Zuletzt mochte sie, die Entwicklung der Kampagne des Brexits und dessen Wirkung zu analysieren. Wenige Tage vor dem Referendum von 2016, hat sie das Buch Brexit: eine Chance? Europa neugestalten herausgebracht, verfasst in Kooperation mit dem Journalisten François Poulet-Mathis. Davon ausgehend, dass Europa „krank von seinem demokratischen Defizit“ ist und eine existenzielle Krise durchlebt, stellt sie fest, dass es „keine Piloten mehr im europäischen Flugzeug“ gibt. Sie sah den Brexit also am Scheideweg als „heilsamen Schock“, um wieder mit der Lust auf ein Europa anzuknüpfen.

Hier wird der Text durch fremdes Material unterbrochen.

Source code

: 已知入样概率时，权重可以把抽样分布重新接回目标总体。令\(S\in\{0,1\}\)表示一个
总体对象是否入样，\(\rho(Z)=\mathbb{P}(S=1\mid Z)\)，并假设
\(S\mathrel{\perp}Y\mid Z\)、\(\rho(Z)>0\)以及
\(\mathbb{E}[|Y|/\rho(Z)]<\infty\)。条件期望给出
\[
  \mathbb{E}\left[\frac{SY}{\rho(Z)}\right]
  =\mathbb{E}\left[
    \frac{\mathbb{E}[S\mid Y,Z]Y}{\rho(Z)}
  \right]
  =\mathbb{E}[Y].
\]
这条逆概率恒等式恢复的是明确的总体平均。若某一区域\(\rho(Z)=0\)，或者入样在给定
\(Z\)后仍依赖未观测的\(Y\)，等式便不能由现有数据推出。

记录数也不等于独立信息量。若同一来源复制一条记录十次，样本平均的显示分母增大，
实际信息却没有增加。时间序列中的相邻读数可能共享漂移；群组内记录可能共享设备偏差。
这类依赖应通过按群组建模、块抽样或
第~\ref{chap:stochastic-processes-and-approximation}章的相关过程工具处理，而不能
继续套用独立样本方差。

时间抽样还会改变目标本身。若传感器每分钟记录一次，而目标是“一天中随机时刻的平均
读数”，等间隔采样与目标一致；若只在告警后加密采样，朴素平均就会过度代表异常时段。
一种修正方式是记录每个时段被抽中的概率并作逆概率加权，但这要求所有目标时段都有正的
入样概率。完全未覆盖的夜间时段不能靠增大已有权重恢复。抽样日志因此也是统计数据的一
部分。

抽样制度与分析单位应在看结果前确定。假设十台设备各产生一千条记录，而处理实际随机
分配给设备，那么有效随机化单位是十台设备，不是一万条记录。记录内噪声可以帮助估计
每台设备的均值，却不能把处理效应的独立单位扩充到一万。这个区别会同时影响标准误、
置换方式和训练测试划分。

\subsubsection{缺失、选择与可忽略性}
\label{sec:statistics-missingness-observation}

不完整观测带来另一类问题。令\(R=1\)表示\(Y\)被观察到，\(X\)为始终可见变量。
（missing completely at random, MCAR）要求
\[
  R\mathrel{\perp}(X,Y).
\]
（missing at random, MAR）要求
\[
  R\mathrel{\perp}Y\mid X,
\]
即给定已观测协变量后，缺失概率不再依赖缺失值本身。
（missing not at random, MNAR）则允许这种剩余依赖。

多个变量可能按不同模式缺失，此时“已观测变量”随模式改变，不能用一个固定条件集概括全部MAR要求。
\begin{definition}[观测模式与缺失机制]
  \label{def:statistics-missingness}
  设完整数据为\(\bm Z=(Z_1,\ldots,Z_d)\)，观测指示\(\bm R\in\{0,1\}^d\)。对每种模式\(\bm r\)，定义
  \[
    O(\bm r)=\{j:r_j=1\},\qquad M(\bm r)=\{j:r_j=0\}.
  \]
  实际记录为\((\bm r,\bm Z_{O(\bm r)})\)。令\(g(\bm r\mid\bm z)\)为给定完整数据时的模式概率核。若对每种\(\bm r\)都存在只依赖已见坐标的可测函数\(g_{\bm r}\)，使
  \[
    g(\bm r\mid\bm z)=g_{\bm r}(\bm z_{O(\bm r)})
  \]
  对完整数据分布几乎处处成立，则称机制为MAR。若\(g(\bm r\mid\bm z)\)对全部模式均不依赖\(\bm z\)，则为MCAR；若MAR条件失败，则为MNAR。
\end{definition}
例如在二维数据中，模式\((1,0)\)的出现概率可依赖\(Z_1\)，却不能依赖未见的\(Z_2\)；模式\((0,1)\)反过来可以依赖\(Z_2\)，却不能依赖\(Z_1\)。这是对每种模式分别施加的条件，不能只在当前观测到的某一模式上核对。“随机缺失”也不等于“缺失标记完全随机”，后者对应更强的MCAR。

Der Präsident des europäischen Parlaments Antonio Tajani hat so Nicole Fontaine gepriesen, sowie „ihr Engagement für Europa und ihren Werten [die] uns weiterhin dauerhaft leiten werden“. Der Präsident der französischen Republik hat ebenfalls in einer Mitteilung gelobt, dass „sie bis zum Ende ihre tiefe Überzeugung, dass die europäische Union die Antwort auf die großen Herausforderungen unserer Zeit ist, intakt gehalten hat, und ihre ganze Energie eingesetzt hat, damit die auch so ist“. Die Widmungen sind zahlreich für diese große europäische Persönlichkeit und die Redaktion von Treffpunkteuropa legt Wert darauf, Nicole Fontaine ihre Dankbarkeit für ihr Engagement für die europäische Einheit zu übermitteln, die wir weiterführen werden.